Indian crocodile, king cobra among species in great danger of disappearing forever
An estimated 19 per cent of the world’s reptiles, including the Indian crocodile (mugger) and king cobra, are threatened with extinction, states a paper published on February 16 by the Zoological Society of London (ZSL) in collaboration with experts from the IUCN Species Survival Commission (SSC).
The study, published in the journal Biological Conservation, is the first of its kind, summarising the global conservation status of reptiles. More than 200 world-renowned experts assessed the extinction risk of 1,500 randomly selected reptiles from across the globe. There are known to be approximately 10,000 species of reptile on Earth, first appearing around 300 million years ago.
Of the estimated 19 per cent of reptiles threatened with extinction, 12 per cent have been classified as critically endangered, 41 per cent endangered and 47 per cent vulnerable, the journal reports.
The Indian crocodile, king cobra, the South Andaman krait, four types of turtles—Bengal roof turtle, red-crowned roofed turtle, hawksbill turtle and jagged shelled turtle—along with the Sikkimese bent-toed gecko have been identified to be in great danger of disappearing forever. There is no available information on the conservation status of nearly one in three reptiles in India.
Three critically endangered species were also highlighted as possibly extinct. One of these, a jungle runner lizard, Ameiva vittata, has only ever been recorded in one part of Bolivia, according to a ZSL statement.

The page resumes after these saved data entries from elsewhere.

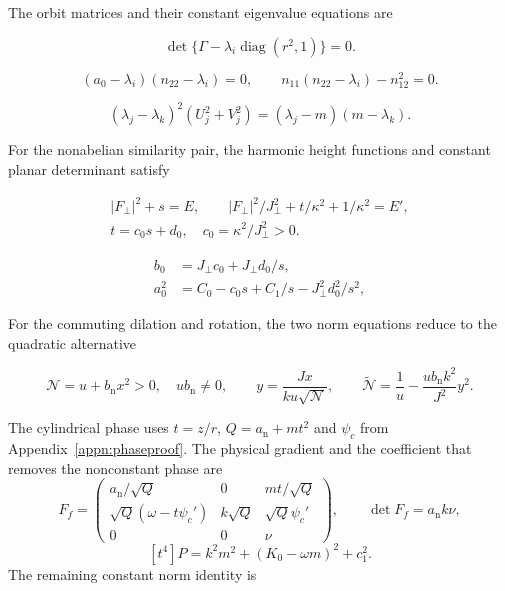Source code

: The orbit matrices and their constant eigenvalue equations are

\begin{equation}\label{supp:fnd:orbitlambda}
\det\{\Gamma-\lambda_i\operatorname{diag}(r^2,1)\}=0.
\end{equation}

\begin{equation}\label{supp:fnd:orbitcoeffs}
(a_0-\lambda_i)(n_{22}-\lambda_i)=0,\qquad
n_{11}(n_{22}-\lambda_i)-n_{12}^2=0.
\end{equation}

\begin{equation}\label{supp:fnd:twoplaneidentity}
(\lambda_j-\lambda_k)^2(U_j^2+V_j^2)
=(\lambda_j-m)(m-\lambda_k).
\end{equation}

For the nonabelian similarity pair, the harmonic height functions
and constant planar determinant satisfy

\begin{equation}\label{supp:fnd:nonabelianenergy}
\begin{gathered}
|F_\perp|^2+s=E,\qquad |F_\perp|^2/J_\perp^2+t/\kappa^2+1/\kappa^2=E',\\
t=c_0s+d_0,\quad c_0=\kappa^2/J_\perp^2>0.
\end{gathered}
\end{equation}

\begin{align}
b_0&=J_\perp c_0+J_\perp d_0/s,\label{supp:fnd:harmonicb}\\
a_0^2&=C_0-c_0s+C_1/s-J_\perp^2d_0^2/s^2,\label{supp:fnd:harmonicP}
\end{align}

For the commuting dilation and rotation, the two norm equations
reduce to the quadratic alternative

\begin{equation}\label{supp:fnd:quadraticnorm}
\mathcal N=u+b_{\mathrm n}x^2>0,\quad ub_{\mathrm n}\ne0,\qquad
y=\frac{Jx}{ku\sqrt{\mathcal N}},\qquad
\widetilde{\mathcal N}=\frac1u-\frac{ub_{\mathrm n}k^2}{J^2}y^2.
\end{equation}

The cylindrical phase uses $t=z/r$,
$Q=a_{\mathrm n}+mt^2$ and $\psi_c$ from
Appendix~\ref{appn:phaseproof}. The physical gradient and the
coefficient that removes the nonconstant phase are
\[
 F_f=\begin{pmatrix}
 a_{\mathrm n}/\sqrt Q&0&mt/\sqrt Q\\
 \sqrt Q(\omega-t\psi_c')&k\sqrt Q&\sqrt Q\psi_c'\\
 0&0&\nu
 \end{pmatrix},\qquad \det F_f=a_{\mathrm n}k\nu,
\]
\[
 [t^4]P=k^2m^2+(K_0-\omega m)^2+c_1^2.
\]
The remaining constant norm identity is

Levels of threat remain particularly high in tropical regions, mainly as a result of habitat conversion for agriculture and logging. With the lizard's habitat virtually destroyed, two recent searches for the species have been unsuccessful.
Extinction risk is not evenly spread throughout this highly diverse group: freshwater turtles are at particularly high risk, mirroring greater levels of threat in freshwater biodiversity around the world. Overall, the study estimated 30 per cent of freshwater reptiles to be close to extinction, a percentage which rises to 50 per cent when considering freshwater turtles alone, as they are also affected by national and international trade.

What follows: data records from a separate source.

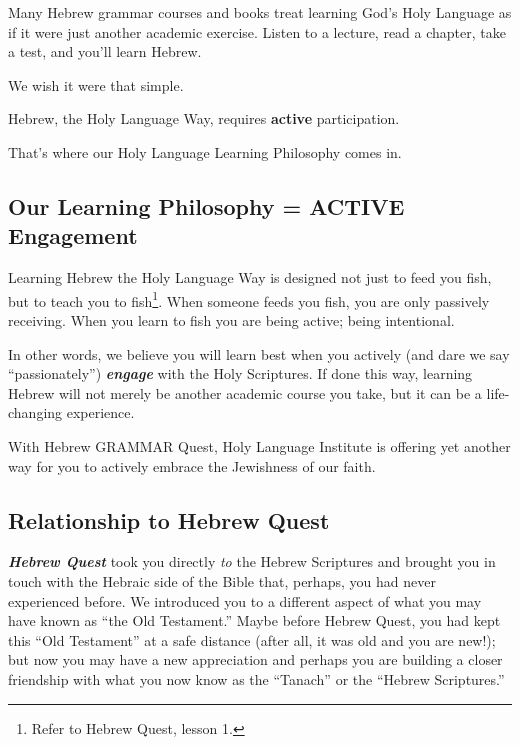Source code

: \documentclass[
]{turabian-researchpaper}
\begin{document}
Many Hebrew grammar courses and books treat learning God's Holy Language as if it were just another academic exercise. Listen to a lecture, read a chapter, take a test, and you'll learn Hebrew.

We wish it were that simple.

Hebrew, the Holy Language Way, requires \textbf{active} participation.

That's where our Holy Language Learning Philosophy comes in.

\hypertarget{our-learning-philosophy-active-engagement}{%
\subsection*{Our Learning Philosophy = ACTIVE Engagement}\label{our-learning-philosophy-active-engagement}}

Learning Hebrew the Holy Language Way is designed not just to feed you fish, but to teach you to fish\footnote{Refer to Hebrew Quest, lesson 1.}. When someone feeds you fish, you are only passively receiving. When you learn to fish you are being active; being intentional.

In other words, we believe you will learn best when you actively (and dare we say ``passionately'') \textbf{\emph{engage}} with the Holy Scriptures. If done this way, learning Hebrew will not merely be another academic course you take, but it can be a life-changing experience.

With Hebrew GRAMMAR Quest, Holy Language Institute is offering yet another way for you to actively embrace the Jewishness of our faith.

\hypertarget{relationship-to-hebrew-quest}{%
\subsection*{Relationship to Hebrew Quest}\label{relationship-to-hebrew-quest}}

\textbf{\emph{Hebrew Quest}} took you directly \emph{to} the Hebrew Scriptures and brought you in touch with the Hebraic side of the Bible that, perhaps, you had never experienced before. We introduced you to a different aspect of what you may have known as ``the Old Testament.'' Maybe before Hebrew Quest, you had kept this ``Old Testament'' at a safe distance (after all, it was old and you are new!); but now you may have a new appreciation and perhaps you are building a closer friendship with what you now know as the ``Tanach'' or the ``Hebrew Scriptures.''
\end{document}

Monika Bohm, from ZSL, who led the study, said: "Reptiles are often associated with extreme habitats and tough environmental conditions, so it is easy to assume that they will be fine in our changing world."
"However, many species are very highly specialised in terms of habitat use and the climatic conditions they require for day-to-day functioning. This makes them particularly sensitive to environmental changes. We found that a large number of reptiles in India have been listed as data deficient (27 per cent). These are species that have to be targeted for further research," Bohm added.
Collectively referred to as reptiles, snakes, lizards, amphisbaenia (also known as worm lizards), crocodiles, and tuataras have had a long and complex evolutionary history, having first appeared on the planet around 300 million years ago.
Head of ZSL's Indicators and Assessment Unit, Ben Collen said: "These findings provide a shortcut to allow important conservation decisions to be made as soon as possible and firmly place reptiles on the conservation map."